Activity:
Search the records for the string "state". Copy each line where it occurs.

*** Opening of Dataset content ***

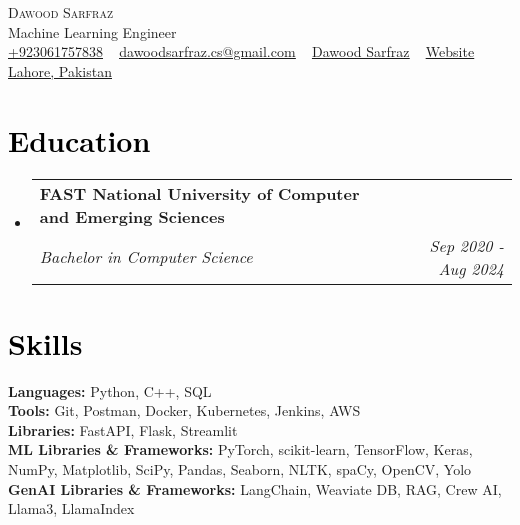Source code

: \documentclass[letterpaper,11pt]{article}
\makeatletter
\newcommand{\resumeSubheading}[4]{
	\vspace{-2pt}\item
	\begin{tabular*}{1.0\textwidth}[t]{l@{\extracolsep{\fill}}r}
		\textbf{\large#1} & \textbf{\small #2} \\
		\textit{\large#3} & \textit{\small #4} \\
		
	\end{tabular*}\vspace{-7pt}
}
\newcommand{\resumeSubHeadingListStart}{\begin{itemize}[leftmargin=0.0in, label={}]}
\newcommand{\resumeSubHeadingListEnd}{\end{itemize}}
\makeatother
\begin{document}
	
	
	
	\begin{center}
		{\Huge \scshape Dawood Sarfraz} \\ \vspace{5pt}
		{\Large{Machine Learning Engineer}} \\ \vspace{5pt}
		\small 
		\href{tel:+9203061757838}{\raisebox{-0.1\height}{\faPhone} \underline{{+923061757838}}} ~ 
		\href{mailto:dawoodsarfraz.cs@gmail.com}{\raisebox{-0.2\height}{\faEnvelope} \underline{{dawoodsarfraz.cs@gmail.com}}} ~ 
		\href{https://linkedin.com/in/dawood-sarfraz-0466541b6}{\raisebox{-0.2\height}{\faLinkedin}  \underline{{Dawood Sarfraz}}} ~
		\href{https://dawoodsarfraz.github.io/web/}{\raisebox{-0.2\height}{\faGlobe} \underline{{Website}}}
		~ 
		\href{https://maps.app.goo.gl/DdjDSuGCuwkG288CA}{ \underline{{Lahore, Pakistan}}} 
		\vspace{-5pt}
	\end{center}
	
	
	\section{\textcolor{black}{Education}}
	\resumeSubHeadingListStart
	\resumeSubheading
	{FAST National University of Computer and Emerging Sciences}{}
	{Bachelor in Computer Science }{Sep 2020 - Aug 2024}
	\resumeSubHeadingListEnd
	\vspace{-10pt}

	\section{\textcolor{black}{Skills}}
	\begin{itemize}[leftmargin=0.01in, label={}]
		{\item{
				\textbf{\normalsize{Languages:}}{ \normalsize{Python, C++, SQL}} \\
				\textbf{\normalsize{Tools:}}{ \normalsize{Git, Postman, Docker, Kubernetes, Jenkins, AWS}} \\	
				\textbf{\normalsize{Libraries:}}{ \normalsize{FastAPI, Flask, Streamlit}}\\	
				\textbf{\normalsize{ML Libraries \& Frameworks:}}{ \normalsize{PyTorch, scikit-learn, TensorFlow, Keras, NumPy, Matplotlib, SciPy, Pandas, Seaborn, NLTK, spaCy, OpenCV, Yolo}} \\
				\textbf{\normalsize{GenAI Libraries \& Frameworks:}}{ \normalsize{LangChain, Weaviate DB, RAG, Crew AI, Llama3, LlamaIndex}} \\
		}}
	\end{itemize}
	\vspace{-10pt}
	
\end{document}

*** Close of Dataset content ***
*** Opening of Dataset content ***

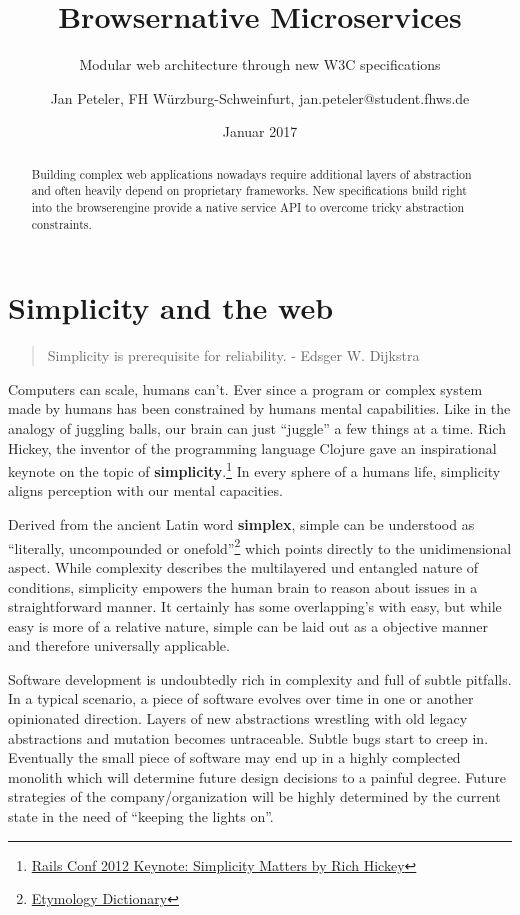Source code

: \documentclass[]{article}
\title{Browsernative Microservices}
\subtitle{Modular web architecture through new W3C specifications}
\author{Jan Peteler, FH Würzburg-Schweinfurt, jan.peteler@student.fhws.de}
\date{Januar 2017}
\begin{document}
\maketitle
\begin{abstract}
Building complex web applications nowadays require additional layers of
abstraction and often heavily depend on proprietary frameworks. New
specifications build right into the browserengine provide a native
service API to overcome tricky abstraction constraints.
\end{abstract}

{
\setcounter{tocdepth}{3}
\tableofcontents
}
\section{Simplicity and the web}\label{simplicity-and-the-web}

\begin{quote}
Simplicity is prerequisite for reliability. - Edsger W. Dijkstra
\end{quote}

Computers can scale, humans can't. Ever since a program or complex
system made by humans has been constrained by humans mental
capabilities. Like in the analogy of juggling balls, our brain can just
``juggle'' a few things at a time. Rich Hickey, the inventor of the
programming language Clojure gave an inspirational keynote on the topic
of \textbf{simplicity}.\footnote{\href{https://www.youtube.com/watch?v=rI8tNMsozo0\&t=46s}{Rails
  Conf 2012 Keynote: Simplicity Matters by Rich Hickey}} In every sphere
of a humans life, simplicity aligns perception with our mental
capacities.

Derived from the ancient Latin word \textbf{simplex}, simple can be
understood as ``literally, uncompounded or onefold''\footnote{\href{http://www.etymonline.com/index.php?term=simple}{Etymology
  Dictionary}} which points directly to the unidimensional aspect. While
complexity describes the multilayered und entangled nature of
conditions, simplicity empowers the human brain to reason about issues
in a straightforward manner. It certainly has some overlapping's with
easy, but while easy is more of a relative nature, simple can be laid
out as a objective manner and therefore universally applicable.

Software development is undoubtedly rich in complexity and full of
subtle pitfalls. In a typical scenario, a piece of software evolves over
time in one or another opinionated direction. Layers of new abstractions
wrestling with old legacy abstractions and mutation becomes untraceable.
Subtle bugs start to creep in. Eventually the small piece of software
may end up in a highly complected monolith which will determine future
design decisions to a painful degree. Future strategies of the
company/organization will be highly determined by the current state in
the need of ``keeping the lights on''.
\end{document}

*** Close of Dataset content ***
*** Opening of Dataset content ***

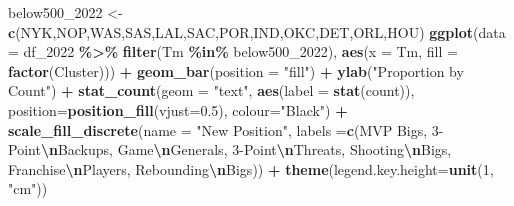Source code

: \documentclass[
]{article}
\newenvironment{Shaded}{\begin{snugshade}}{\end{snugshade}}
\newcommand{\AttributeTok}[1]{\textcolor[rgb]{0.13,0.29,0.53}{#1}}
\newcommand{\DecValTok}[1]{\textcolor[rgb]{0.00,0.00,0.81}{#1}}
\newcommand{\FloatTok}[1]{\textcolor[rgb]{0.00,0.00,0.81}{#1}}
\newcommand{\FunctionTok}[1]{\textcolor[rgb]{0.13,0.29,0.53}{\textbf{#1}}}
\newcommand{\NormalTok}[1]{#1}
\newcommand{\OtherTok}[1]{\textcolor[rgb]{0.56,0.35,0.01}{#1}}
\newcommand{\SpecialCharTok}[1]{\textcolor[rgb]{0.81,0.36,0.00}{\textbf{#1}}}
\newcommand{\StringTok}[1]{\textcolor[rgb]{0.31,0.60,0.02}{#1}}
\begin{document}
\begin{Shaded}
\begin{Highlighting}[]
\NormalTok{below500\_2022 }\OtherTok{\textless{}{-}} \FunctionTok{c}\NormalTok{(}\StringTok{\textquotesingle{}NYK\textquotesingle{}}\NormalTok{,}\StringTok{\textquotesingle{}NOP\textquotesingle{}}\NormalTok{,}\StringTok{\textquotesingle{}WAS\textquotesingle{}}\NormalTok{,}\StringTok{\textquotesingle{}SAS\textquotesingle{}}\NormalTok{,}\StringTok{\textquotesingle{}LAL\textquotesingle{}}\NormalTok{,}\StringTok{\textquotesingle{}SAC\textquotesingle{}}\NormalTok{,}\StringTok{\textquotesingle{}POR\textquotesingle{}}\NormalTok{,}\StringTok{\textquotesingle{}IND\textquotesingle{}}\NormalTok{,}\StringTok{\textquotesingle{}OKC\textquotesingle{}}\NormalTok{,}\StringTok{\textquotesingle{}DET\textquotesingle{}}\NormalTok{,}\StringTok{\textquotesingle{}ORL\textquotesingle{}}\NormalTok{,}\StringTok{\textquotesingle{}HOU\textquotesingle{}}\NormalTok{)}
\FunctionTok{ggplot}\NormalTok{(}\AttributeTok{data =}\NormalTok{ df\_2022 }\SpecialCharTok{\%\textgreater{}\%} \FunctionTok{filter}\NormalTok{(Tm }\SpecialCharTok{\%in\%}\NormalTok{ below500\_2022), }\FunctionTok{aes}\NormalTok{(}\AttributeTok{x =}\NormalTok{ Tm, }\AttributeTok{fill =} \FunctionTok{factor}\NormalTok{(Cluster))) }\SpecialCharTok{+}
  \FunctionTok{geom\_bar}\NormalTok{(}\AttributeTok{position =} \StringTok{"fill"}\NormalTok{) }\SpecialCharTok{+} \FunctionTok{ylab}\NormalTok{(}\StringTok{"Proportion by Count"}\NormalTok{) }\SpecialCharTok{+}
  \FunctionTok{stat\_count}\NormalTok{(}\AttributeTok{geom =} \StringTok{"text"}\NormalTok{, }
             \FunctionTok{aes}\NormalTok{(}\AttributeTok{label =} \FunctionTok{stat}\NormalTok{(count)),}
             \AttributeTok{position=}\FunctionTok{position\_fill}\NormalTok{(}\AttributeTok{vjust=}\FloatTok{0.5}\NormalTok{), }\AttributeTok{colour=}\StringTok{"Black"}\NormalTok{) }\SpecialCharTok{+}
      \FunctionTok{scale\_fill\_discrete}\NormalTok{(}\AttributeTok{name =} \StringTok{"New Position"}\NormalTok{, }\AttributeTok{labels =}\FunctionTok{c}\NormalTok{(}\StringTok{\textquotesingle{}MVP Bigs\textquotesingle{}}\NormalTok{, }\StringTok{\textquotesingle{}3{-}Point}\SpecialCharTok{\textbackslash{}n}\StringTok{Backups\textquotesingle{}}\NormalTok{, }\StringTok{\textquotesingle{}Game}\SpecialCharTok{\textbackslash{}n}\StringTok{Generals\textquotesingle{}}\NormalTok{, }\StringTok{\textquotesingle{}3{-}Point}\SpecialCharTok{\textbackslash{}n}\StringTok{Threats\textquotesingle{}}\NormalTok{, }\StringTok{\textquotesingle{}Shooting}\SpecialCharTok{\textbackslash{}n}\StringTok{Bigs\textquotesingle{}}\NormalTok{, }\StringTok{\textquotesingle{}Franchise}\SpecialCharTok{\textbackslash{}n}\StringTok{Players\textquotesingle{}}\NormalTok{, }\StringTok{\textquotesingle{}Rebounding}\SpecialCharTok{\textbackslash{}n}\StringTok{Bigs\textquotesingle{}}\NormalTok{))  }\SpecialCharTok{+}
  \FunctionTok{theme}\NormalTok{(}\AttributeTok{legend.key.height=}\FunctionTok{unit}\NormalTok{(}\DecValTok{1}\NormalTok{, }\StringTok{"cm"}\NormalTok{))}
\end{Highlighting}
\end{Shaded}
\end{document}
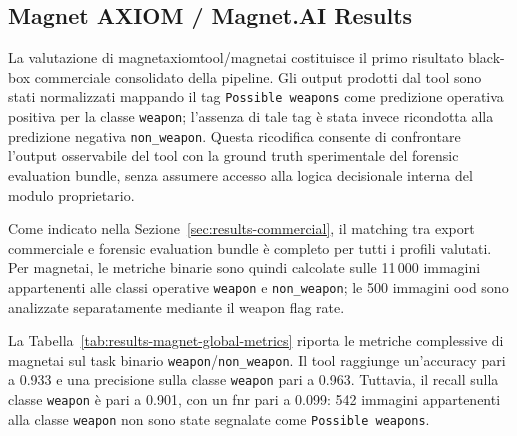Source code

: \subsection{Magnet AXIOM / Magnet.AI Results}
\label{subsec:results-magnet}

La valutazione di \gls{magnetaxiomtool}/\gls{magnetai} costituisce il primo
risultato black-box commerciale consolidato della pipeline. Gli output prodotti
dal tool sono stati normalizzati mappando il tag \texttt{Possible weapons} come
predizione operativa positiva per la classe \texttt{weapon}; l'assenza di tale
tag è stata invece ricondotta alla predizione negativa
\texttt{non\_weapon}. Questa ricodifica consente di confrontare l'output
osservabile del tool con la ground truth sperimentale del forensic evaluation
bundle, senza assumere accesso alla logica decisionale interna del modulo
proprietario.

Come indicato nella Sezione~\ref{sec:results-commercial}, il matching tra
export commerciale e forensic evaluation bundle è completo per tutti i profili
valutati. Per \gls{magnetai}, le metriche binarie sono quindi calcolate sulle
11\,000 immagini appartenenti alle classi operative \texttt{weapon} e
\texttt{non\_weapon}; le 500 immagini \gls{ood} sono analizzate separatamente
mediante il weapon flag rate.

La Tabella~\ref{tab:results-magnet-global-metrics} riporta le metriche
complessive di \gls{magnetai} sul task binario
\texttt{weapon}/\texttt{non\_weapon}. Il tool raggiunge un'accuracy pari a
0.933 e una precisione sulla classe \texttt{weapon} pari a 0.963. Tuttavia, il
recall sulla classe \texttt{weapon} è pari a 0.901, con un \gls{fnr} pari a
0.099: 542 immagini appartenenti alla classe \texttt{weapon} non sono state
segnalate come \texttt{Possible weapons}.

*** Close of Dataset content ***

Answer section:
company/organization will be highly determined by the current state in
0.099: 542 immagini appartenenti alla classe \texttt{weapon} non sono state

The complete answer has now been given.